On 11–12 December 2012, the government of India, with support from the World Bank, The Energy and Resources Institute, and the Shakti Foundation, will host the Delhi Clean Energy Conference to help drive clean energy cooperation in emerging economies. The event will showcase clean energy progress being made in Brazil, South Africa, India, and China (the "BASIC" countries), and Mexico, Indonesia, and South Korea (the "MIS" countries). It will also assess innovative approaches and solutions to scaling up broad-based clean energy market transformation in these countries through networking, knowledge transfer, and partnerships, with support from Clean Energy Ministerial (CEM) governments. Clean energy finance will also be a focus of the conference. All CEM governments are encouraged to participate.
Because the BASIC and MIS countries are some of the world's largest and fastest-growing economies, the energy choices they make and the energy infrastructure they build today will have a major impact on future global energy demand and emissions. Clean energy technologies can help these countries reduce emissions and diversify their energy sources while supporting economic growth and enhancing energy access.

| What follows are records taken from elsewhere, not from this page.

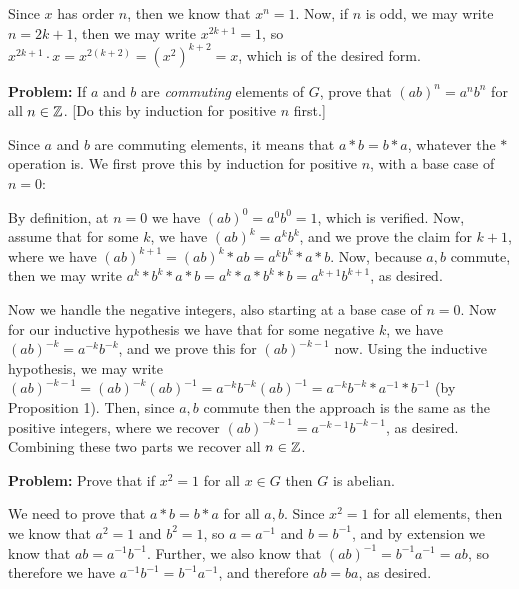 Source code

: \documentclass[10pt]{article}
\newenvironment{problem}{\textbf{Problem:}}{}
\begin{document}
	\begin{solution}
		Since \( x \) has order \( n \), then we know that \( x^{n} = 1 \). Now, if \( n \) is odd, 
		we may write \( n = 2k + 1 \), then we may write \( x^{2k + 1} = 1 \), so 
		\( x^{2k + 1} \cdot x = x^{2(k + 2)} = (x^2)^{k + 2} = x \), which is of the desired form. 
	\end{solution}

	\begin{problem}
		If \( a \) and \( b \) are \textit{commuting} elements of \( G \), prove that \( (ab)^{n} = a^{n}b^{n} \) 
		for all \( n \in \mathbb Z \). [Do this by induction for positive \( n \) first.]
	\end{problem}

	\begin{solution}
		Since \( a \) and \( b \) are commuting elements, it means that \( a * b = b * a \), whatever the \( * \) 
		operation is. We first prove this by induction for positive \( n \), with a base case of \( n = 0 \):
		
		By definition, at \( n = 0 \) we have \( (ab)^{0} = a^{0}b^{0} = 1\), which is verified. Now, assume that 
		for some \( k \), we have \( (ab)^{k} = a^{k}b^{k} \), and we prove the claim for \( k + 1 \), where 
		we have \( (ab)^{k + 1} = (ab)^{k} * ab = a^{k}b^{k} * a * b\). Now, because \( a, b \) commute, then 
		we may write \( a^{k}* b^{k} * a * b = a^{k} * a * b^{k} * b = a^{k + 1}b^{k + 1}\), as desired. 

		Now we handle the negative integers, also starting at a base case of \( n = 0 \). Now for our 
		inductive hypothesis we have that for some negative \( k \), we have \( (ab)^{-k} = a^{-k}b^{-k} \), and 
		we prove this for \( (ab)^{-k - 1} \) now. Using the inductive hypothesis, we may write 
		\( (ab)^{-k - 1} = (ab)^{-k} (ab)^{-1} = a^{-k}b^{-k} (ab)^{-1} = a^{-k}b^{-k} * a^{-1} * b^{-1}\) (by 
		Proposition 1). Then, since \( a, b \) commute then the approach is the same as the positive
		integers, where we recover \( (ab)^{-k - 1} = a^{-k -1}b^{-k-1}\), as desired. Combining these two parts 
		we recover all \( n \in \mathbb Z \). 
	\end{solution}

	\begin{problem}
		Prove that if \( x^2 = 1 \) for all \( x \in G \) then \( G \) is abelian. 
	\end{problem}

	\begin{solution}
		We need to prove that \( a * b = b * a \) for all \( a, b \). Since \( x^2 = 1 \) for all elements, then 
		we know that \( a^2 = 1 \) and \( b^2 = 1 \), so \( a = a^{-1} \) and \( b = b^{-1} \), and by extension 
		we know that \( ab = a^{-1}b^{-1} \). Further, we also know that \( (ab)^{-1} = b^{-1} a^{-1} = ab \), so 
		therefore we have \( a^{-1} b^{-1} = b^{-1} a^{-1} \), and therefore \( ab = ba \), as desired. 
	\end{solution}
\end{document}
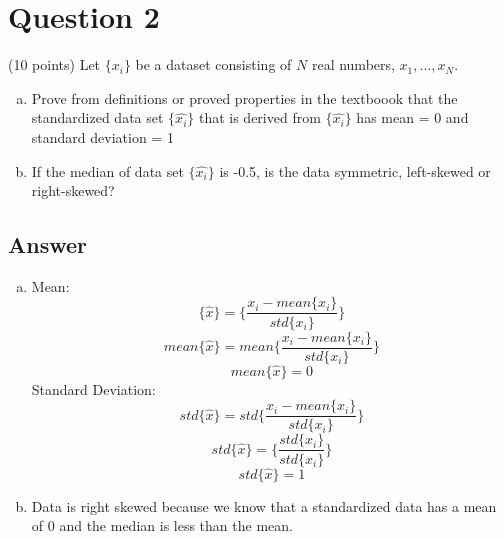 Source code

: \documentclass{report}
\begin{document}
\newpage
\section*{Question 2}
(10 points) Let $\{x_i\}$ be a dataset consisting of $N$ real numbers, $x_1,...,x_N$.
\begin{enumerate}[(a)]
    \item Prove from definitions or proved properties in the textboook that the standardized data set $\{\hat{x_i}\}$ that is derived from $\{\hat{x_i}\}$ has mean = 0 and standard deviation = 1
    \item If the median of data set $\{\hat{x_i}\}$ is -0.5, is the data symmetric, left-skewed or right-skewed?
\end{enumerate}

\subsection*{Answer}
\begin{enumerate}[(a)]
    \item Mean:
        $$ \{\hat{x}\}=\{\frac{x_i-mean\{x_i\}}{std\{x_i\}}\} $$
        $$ mean\{\hat{x}\}=mean\{\frac{x_i-mean\{x_i\}}{std\{x_i\}}\}$$
        $$ mean\{\hat{x}\}=0 $$
    Standard Deviation:
        $$ std\{\hat{x}\}=std\{\frac{x_i-mean\{x_i\}}{std\{x_i\}}\}$$
        $$ std\{\hat{x}\}=\{\frac{std\{x_i\}}{std\{x_i\}}\}$$
        $$ std\{\hat{x}\}=1 $$
    \item Data is right skewed because we know that a standardized data has a mean of 0 and the median is less than the mean.
\end{enumerate}

\newpage
\end{document}
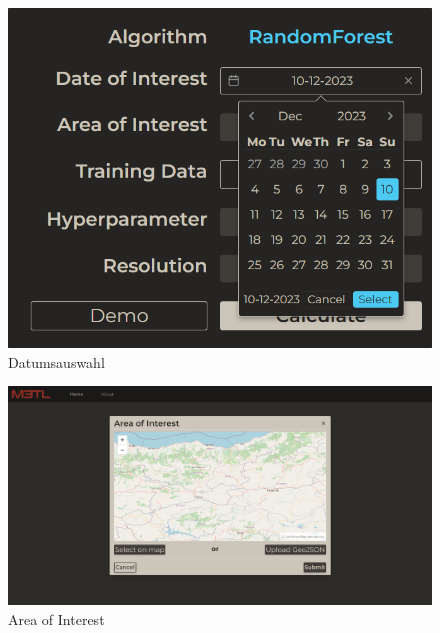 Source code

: \begin{figure}[H]
\centering
\includegraphics[scale=0.8]{Abbildungen/web-date-picker.png}
\caption{Datumsauswahl}
\label{fig:datepicker}
\end{figure}

\begin{landscape}
\thispagestyle{empty}
    \begin{figure}[H]
    \centering
    \includegraphics[scale=0.5]{Abbildungen/web-aoi.png}
    \caption{Area of Interest}
    \label{fig:aoi-modal}
\end{figure}
\end{landscape}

Conference sponsors and other experts will present a background theme paper for discussion that showcases best practices in the BASIC and MIS countries and provides scale-up recommendations. After collecting participants' feedback, the authors will finalize the paper and circulate it to CEM governments before the fourth Clean Energy Ministerial (CEM4) in April 2013.
The conference will build on the showcased activities and successes to develop a one-year agenda for a proposed South-South-North Knowledge Exchange and Collaboration Partnership in Clean Energy between BASIC, MIS, and other CEM countries. With a specific focus on energy efficiency and renewable energy, the agenda will map out specific South-South collaboration opportunities and identify other CEM countries, as well as international institutions and partners, to implement specific modules of the work. The conference will encourage CEM governments to adopt a resolution to formally launch the Partnership at CEM4.
The discussions at the conference are expected to contribute to advancing the goals of the United Nation's Sustainable Energy for All initiative, which strives by 2030 to enable universal energy access, double the rate of global energy efficiency improvements, and double the share of renewable energy in the global energy mix.